[Task to complete]:
Look for the string "User" in the listing below and copy every line in which it appears.

#####

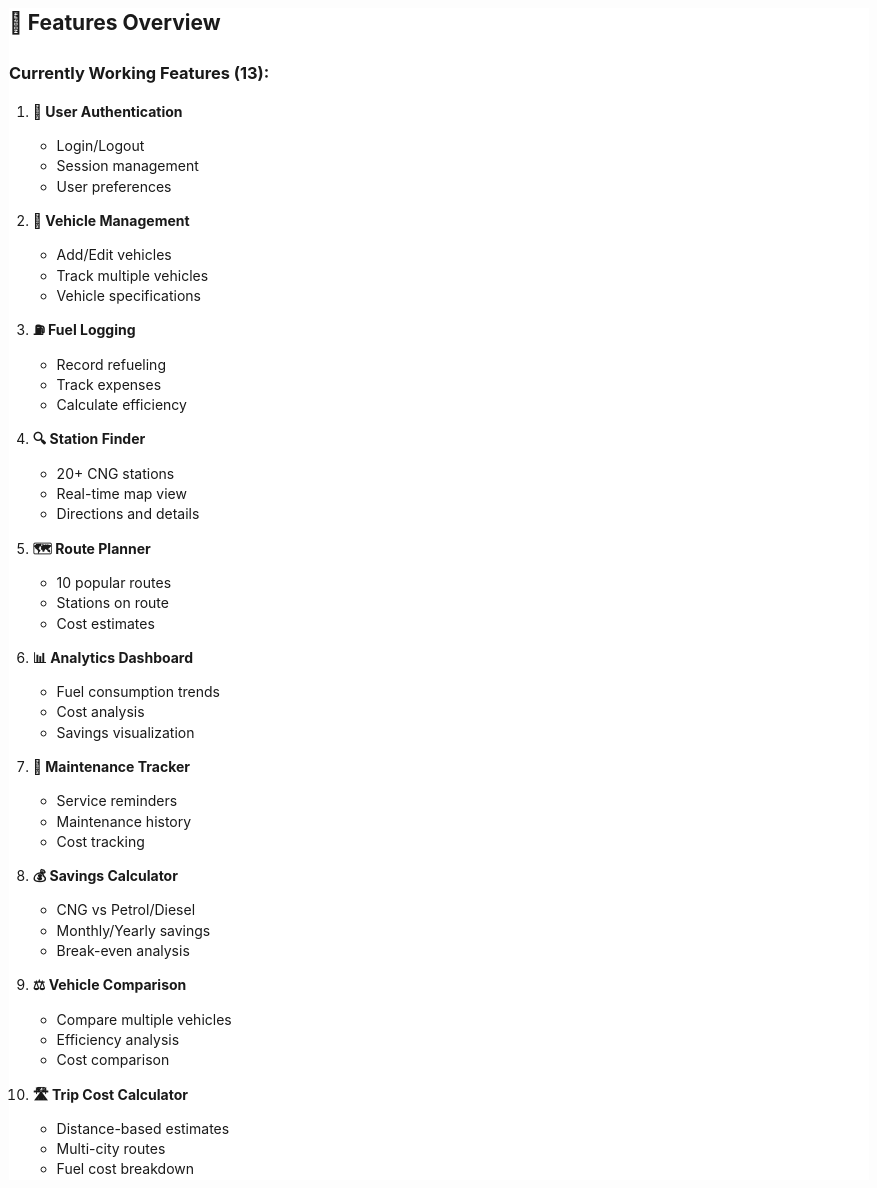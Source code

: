 
## 🎨 Features Overview

### Currently Working Features (13):

1. **🔐 User Authentication**
   - Login/Logout
   - Session management
   - User preferences

2. **🚗 Vehicle Management**
   - Add/Edit vehicles
   - Track multiple vehicles
   - Vehicle specifications

3. **⛽ Fuel Logging**
   - Record refueling
   - Track expenses
   - Calculate efficiency

4. **🔍 Station Finder**
   - 20+ CNG stations
   - Real-time map view
   - Directions and details

5. **🗺️ Route Planner**
   - 10 popular routes
   - Stations on route
   - Cost estimates

6. **📊 Analytics Dashboard**
   - Fuel consumption trends
   - Cost analysis
   - Savings visualization

7. **🔧 Maintenance Tracker**
   - Service reminders
   - Maintenance history
   - Cost tracking

8. **💰 Savings Calculator**
   - CNG vs Petrol/Diesel
   - Monthly/Yearly savings
   - Break-even analysis

9. **⚖️ Vehicle Comparison**
   - Compare multiple vehicles
   - Efficiency analysis
   - Cost comparison

10. **🛣️ Trip Cost Calculator**
    - Distance-based estimates
    - Multi-city routes
    - Fuel cost breakdown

#####

[Task solution]:
1. **🔐 User Authentication**
   - User preferences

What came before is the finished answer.